エリート外科医の蕩ける治療
温かいお湯がちゃぽんと波打つ。湿り気を帯びた水蒸気が、バスルームを埋め尽くし、「先生」と発した言葉が浴室内に響く。

……どうしてこうなった。

前と同じようにラブホに来て、でも仕事終わりだからお風呂に入りたいってなって、だったら一緒に入ろうって清島さんが入ってきて――

今はバスタブの中で清島さんに後ろから抱きしめられている状態。お腹と胸の下に腕を回されて、ぎゅって……。

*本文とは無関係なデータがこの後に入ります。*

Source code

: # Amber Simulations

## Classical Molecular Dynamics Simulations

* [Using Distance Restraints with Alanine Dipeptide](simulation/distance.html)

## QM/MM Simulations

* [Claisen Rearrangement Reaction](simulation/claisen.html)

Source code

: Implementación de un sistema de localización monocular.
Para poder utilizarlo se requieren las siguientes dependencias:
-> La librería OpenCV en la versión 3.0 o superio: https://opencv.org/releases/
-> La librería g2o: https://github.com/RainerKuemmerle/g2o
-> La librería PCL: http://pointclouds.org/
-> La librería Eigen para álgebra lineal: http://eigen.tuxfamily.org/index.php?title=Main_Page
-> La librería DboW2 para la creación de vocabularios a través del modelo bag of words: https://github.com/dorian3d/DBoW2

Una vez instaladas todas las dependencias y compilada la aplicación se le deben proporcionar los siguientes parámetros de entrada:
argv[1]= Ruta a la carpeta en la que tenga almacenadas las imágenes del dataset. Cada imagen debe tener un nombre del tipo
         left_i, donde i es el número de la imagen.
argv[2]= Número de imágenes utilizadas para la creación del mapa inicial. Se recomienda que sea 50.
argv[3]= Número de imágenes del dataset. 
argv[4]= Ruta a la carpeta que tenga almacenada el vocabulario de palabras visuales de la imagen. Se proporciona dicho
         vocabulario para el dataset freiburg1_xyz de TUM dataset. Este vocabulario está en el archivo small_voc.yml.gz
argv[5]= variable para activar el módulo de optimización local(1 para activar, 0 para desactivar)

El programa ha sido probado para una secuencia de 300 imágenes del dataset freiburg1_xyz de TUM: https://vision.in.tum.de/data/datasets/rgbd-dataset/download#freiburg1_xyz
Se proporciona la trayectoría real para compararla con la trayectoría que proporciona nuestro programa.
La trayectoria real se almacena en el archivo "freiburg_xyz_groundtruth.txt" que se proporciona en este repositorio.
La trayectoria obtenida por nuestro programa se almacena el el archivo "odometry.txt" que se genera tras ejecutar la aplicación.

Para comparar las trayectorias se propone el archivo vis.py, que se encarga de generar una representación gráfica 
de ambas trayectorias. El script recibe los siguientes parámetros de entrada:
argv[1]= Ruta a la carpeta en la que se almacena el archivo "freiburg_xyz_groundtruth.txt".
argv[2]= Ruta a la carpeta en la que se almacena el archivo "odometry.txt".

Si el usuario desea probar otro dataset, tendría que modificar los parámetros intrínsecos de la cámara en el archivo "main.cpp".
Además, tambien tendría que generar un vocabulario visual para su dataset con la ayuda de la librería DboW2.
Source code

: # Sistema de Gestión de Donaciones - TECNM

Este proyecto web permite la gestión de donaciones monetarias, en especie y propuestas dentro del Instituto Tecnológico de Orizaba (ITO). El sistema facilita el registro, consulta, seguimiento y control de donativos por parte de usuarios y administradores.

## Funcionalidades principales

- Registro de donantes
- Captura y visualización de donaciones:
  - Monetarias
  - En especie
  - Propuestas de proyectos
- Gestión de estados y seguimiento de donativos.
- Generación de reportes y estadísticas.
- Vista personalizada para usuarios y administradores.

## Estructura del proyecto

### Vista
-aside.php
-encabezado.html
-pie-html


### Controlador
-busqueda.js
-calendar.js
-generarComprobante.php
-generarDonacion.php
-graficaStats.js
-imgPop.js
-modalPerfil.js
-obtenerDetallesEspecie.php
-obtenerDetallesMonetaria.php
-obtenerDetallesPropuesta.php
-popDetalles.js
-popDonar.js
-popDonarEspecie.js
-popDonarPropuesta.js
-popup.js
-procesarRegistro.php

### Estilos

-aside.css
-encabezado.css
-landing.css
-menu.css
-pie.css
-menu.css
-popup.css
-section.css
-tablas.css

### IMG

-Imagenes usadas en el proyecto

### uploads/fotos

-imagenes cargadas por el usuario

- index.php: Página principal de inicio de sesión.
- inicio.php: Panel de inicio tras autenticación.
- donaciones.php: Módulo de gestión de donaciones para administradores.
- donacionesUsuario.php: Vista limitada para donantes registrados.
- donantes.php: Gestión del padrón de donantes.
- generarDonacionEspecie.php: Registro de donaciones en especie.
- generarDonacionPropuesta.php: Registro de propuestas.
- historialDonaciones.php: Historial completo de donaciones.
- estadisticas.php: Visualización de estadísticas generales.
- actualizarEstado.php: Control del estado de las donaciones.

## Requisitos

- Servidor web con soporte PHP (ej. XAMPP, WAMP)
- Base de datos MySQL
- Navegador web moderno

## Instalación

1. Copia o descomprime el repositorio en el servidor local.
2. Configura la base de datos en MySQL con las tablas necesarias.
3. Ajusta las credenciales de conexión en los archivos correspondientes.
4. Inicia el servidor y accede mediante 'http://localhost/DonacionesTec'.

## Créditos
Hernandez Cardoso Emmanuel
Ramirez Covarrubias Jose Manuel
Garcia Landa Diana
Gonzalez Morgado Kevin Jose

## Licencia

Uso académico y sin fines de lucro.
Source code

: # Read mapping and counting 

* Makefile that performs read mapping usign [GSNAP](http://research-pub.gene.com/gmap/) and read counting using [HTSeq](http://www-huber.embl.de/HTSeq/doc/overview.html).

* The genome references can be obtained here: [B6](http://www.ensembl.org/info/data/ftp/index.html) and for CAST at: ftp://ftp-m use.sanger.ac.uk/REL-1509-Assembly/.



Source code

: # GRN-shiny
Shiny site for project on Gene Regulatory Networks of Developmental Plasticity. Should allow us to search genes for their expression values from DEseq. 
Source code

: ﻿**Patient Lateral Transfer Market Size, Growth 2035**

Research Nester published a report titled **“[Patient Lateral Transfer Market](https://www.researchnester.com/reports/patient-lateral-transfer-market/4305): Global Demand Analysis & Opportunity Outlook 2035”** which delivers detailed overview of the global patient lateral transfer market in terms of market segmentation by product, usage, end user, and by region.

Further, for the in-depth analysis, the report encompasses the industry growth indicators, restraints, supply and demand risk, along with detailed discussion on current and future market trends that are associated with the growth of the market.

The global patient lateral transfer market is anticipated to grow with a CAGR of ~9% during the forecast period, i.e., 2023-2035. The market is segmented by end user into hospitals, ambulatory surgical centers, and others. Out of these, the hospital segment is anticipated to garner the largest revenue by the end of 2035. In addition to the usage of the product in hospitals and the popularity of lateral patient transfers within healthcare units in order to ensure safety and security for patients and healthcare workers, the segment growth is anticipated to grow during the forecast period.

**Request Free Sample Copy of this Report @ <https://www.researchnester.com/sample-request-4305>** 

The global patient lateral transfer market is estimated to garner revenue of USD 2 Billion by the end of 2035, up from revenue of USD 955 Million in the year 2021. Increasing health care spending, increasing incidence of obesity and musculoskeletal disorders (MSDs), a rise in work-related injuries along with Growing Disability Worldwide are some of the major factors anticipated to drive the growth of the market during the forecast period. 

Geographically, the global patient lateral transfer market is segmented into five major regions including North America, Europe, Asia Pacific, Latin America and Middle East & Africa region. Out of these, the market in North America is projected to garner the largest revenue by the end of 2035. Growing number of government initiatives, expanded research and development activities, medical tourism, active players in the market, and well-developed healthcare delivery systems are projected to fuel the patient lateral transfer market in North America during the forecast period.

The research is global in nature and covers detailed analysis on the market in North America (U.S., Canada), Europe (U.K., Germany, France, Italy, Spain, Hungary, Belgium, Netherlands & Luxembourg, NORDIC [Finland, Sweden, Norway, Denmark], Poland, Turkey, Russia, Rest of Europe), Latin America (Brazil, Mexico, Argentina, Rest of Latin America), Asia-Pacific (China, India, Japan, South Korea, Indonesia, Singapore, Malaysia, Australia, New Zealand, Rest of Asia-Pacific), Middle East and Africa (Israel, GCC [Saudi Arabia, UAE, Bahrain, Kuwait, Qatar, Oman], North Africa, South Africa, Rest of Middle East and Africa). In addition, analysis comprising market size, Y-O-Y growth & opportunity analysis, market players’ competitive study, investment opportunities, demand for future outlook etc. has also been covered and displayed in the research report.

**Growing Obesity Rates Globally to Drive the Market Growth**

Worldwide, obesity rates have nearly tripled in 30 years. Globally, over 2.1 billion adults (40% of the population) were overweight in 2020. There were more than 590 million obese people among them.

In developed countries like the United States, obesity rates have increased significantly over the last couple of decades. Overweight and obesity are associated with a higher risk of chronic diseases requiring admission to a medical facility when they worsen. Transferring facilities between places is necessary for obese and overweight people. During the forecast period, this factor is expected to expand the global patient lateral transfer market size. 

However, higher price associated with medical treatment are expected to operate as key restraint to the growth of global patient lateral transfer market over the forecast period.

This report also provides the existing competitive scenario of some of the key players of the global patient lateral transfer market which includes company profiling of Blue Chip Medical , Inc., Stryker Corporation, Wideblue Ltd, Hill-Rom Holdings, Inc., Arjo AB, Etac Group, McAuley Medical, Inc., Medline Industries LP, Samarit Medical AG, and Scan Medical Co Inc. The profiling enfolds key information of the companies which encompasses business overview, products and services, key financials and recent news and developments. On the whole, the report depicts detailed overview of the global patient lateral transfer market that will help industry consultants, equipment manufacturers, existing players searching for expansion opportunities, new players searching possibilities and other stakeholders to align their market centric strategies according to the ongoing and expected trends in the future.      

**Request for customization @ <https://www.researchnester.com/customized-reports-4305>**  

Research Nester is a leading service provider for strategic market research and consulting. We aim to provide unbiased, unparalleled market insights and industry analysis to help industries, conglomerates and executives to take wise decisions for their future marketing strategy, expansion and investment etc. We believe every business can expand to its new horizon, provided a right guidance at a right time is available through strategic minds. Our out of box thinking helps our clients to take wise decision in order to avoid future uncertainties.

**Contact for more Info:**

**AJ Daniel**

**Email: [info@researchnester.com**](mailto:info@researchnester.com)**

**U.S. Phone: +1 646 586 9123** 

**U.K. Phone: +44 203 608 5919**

「お団子にしてるのも可愛いけど、下ろしてるのもいいな」

「えっ、あっ、髪ですか?」

「うん。綺麗な髪」

清島さんは私の髪を掬うように片方に寄せると、あらわになった首筋へキスを落とす。

「ふあっ」

ビクリと体が揺れるも、ガッチリとホールドされて身動きが取れない。

「せ、先生、それはダメ」

「どうして?」

「なんか、お腹の奥がじわってする」

「それは良い傾向」

舌が首筋を這う。そのたびにビクビクして、甘ったるい声が出た。浴室内に響く自分の声が鼓膜を刺激する。ふいにお尻のあたりに硬いものが当たって、思考が現実に戻された。

「先生、もしかして……」

「うん? 杏子が可愛いおかげで俺もいけそうな気がする」

「イク?」

「そういう意味じゃないよ。できるって意味の」

清島さんはちょっと前の私と同じことを言って、くすくすと笑った。心臓が張り裂けそうなくらい、ドキドキしている。私、今回も先生と最後までできるかも。お風呂の中じゃよくわからないけど、どうか濡れてください、私のお股。

なーんてことを考えていると、顎をくいっと寄せられ、そのまま唇がカプッと食べられた。息ができないくらいに濃厚で、甘い。

「んっ」

体の力が抜けていくみたい。いつの間にか清島さんにもたれ掛かるように、体を預けていた。もう、キスで溺れそう。体の奥がじんじんする。